The first reference to the name "Goose Fair" can be found in the Nottingham Borough Records of 1541, where 21 September is referred to as "Goose Fair Day". The name comes from the hundreds of geese that were driven on foot from Lincolnshire, Cambridgeshire and Norfolk to be sold in Nottingham. The birds' feet were coated with a mixture of tar and sand to protect them on the long journey of fifty miles or more. It is recorded that up to 20,000 geese were driven up through Hockley and along "Goose Gate" into Nottingham's Old Market Square, where the fair was held annually for hundreds of years. The geese were sold in Nottingham to provide the traditional Michaelmas dish of roast goose; geese that had hatched in the spring were ready for the table by the end of September. Michaelmas was celebrated on 29 September to mark the end of the harvest season.

In 1752, the fair was moved back from St Matthew's Day (21 September) to the first week in October because of a revision to the British calendar.
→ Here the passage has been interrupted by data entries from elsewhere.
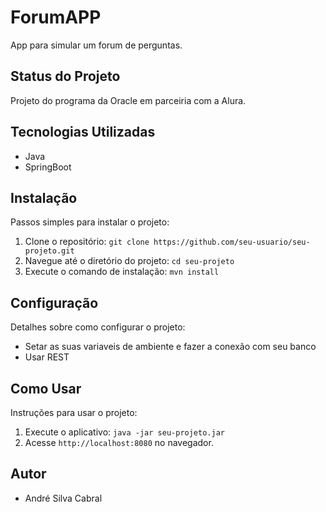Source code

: # ForumAPP

App para simular um forum de perguntas.

## Status do Projeto

Projeto do programa da Oracle em parceiria com a Alura.

## Tecnologias Utilizadas

- Java
- SpringBoot

## Instalação

Passos simples para instalar o projeto:

1. Clone o repositório: `git clone https://github.com/seu-usuario/seu-projeto.git`
2. Navegue até o diretório do projeto: `cd seu-projeto`
3. Execute o comando de instalação: `mvn install`

## Configuração

Detalhes sobre como configurar o projeto:

- Setar as suas variaveis de ambiente e fazer a conexão com seu banco
- Usar REST 


## Como Usar

Instruções para usar o projeto:

1. Execute o aplicativo: `java -jar seu-projeto.jar`
2. Acesse `http://localhost:8080` no navegador.

## Autor

- André Silva Cabral
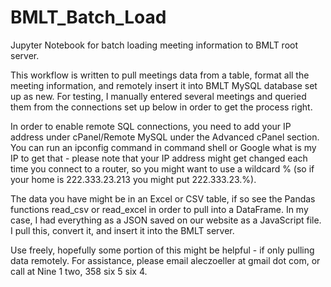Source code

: # BMLT_Batch_Load
Jupyter Notebook for batch loading meeting information to BMLT root server.

This workflow is written to pull meetings data from a table, format all the meeting information,
and remotely insert it into BMLT MySQL database set up as new.  For testing, I manually entered
several meetings and queried them from the connections set up below in order to get the process
right. 

In order to enable remote SQL connections, you need to add your IP address under cPanel/Remote MySQL under the Advanced cPanel section. You can run an ipconfig command in command shell or Google what is my IP to get that - please note that your IP address might get changed each time you connect to a router, so you might want to use a wildcard % (so if your home is 222.333.23.213 you might put 222.333.23.%).  

The data you have might be in an Excel or CSV table, if so see the Pandas functions read_csv or
read_excel in order to pull into a DataFrame.  In my case, I had everything as a JSON saved on 
our website as a JavaScript file. I pull this, convert it, and insert it into the BMLT server.

Use freely, hopefully some portion of this might be helpful - if only pulling data remotely. For 
assistance, please email aleczoeller at gmail dot com, or call at Nine 1 two, 358 six 5 six 4.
On that year, eleven days (313 September) were omitted altogether from the calendar so that Britain could finally adopt the Gregorian calendar (following the Calendar (New Style) Act 1750) to align with the rest of western Europe. Hence, the start of Goose Fair was shifted to 2 October and has remained on or around that date ever since.
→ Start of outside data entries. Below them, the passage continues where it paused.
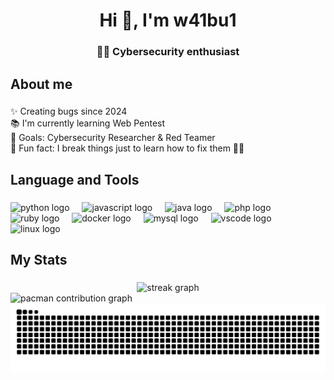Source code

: <h1 align="center">Hi 👋, I'm w41bu1</h1>

###

<h3 align="center">🕵️‍♂️ Cybersecurity enthusiast</h3>

###

<h2 align="left">About me</h2>

###

<p align="left">
  ✨ Creating bugs since 2024<br>
  📚 I'm currently learning Web Pentest<br>
  🎯 Goals: Cybersecurity Researcher & Red Teamer<br>
  🎲 Fun fact: I break things just to learn how to fix them 🔧💥
</p>

###

<h2 align="left">Language and Tools</h2>

###

<div align="left">
  <img src="https://cdn.jsdelivr.net/gh/devicons/devicon/icons/python/python-original.svg" height="40" alt="python logo"  />
  <img width="12" />
  <img src="https://cdn.jsdelivr.net/gh/devicons/devicon/icons/javascript/javascript-original.svg" height="40" alt="javascript logo"  />
  <img width="12" />
  <img src="https://cdn.jsdelivr.net/gh/devicons/devicon/icons/java/java-original.svg" height="40" alt="java logo"  />
  <img width="12" />
  <img src="https://cdn.jsdelivr.net/gh/devicons/devicon/icons/php/php-original.svg" height="40" alt="php logo"  />
  <img width="12" />
  <img src="https://cdn.jsdelivr.net/gh/devicons/devicon/icons/ruby/ruby-original.svg" height="40" alt="ruby logo"  />
  <img width="12" />
  <img src="https://cdn.jsdelivr.net/gh/devicons/devicon/icons/docker/docker-original.svg" height="40" alt="docker logo"  />
  <img width="12" />
  <img src="https://cdn.jsdelivr.net/gh/devicons/devicon/icons/mysql/mysql-original.svg" height="40" alt="mysql logo"  />
  <img width="12" />
  <img src="https://cdn.jsdelivr.net/gh/devicons/devicon/icons/vscode/vscode-original.svg" height="40" alt="vscode logo"  />
  <img width="12" />
  <img src="https://cdn.jsdelivr.net/gh/devicons/devicon/icons/linux/linux-original.svg" height="40" alt="linux logo"  />
</div>

###

<h2 align="left">My Stats</h2>

###

<div align="center">
  <img src="https://streak-stats.demolab.com?user=w41bu1&locale=en&mode=daily&theme=dracula&hide_border=false&border_radius=5&order=3" height="150" alt="streak graph"  />

</div>

<picture>
  <source media="(prefers-color-scheme: dark)" srcset="https://raw.githubusercontent.com/w41bu1/w41bu1/output/pacman-contribution-graph-dark.svg">
  <source media="(prefers-color-scheme: light)" srcset="https://raw.githubusercontent.com/w41bu1/w41bu1/output/pacman-contribution-graph.svg">
  <img alt="pacman contribution graph" src="https://raw.githubusercontent.com/w41bu1/w41bu1/output/pacman-contribution-graph.svg">
</picture>

<div align="center">
  <img alt="snake eating my contributions" src="https://github.com/w41bu1/w41bu1/blob/output/github-contribution-grid-snake-dark.svg" />
</div>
Goose Fair began as a trade event and, besides the sale of geese and other livestock, it became particularly famous for its high-quality cheese. In 1766, there was a cheese riot that was triggered by a sharp increase in the price of cheese compared with the previous year. The riot culminated in the mayor being toppled by a large cheese.

From an early date, side shows were added to entertain the crowds, and eventually the trade element diminished as transport links improved and annual fairs were no longer essential for stocking up on items from travelling merchants. Fairground rides started to take over, and by the end of the 19th century Goose Fair included various gondola rides and gallopers, switchback horses, a tunnel railway, bikes, yachts, and animal side shows. The fair gradually spread out into the streets surrounding the Old Market Square, which led to increased congestion, especially with the growth of traffic in the city. In 1928, the fair was relocated to the Forest Recreation Ground, having finally outgrown the city centre. The move was highly controversial at the time, but the concerns proved to be unfounded as the new site, which is more than twice the size of the market square, turned out to be an ideal alternative.

Nottingham's Goose Fair has not run continuously throughout its history. It was cancelled in 1646 because of the Great Plague, and again during World War I (19141918). Although officially cancelled for the duration of World War II (19391944), the fair was held for a week in July 1943 during daylight hours (due to the wartime blackout regulations), and another daylight-only Goose Fair was allowed in August 1944. The fair resumed on its traditional date of the first Thursday in October in 1945.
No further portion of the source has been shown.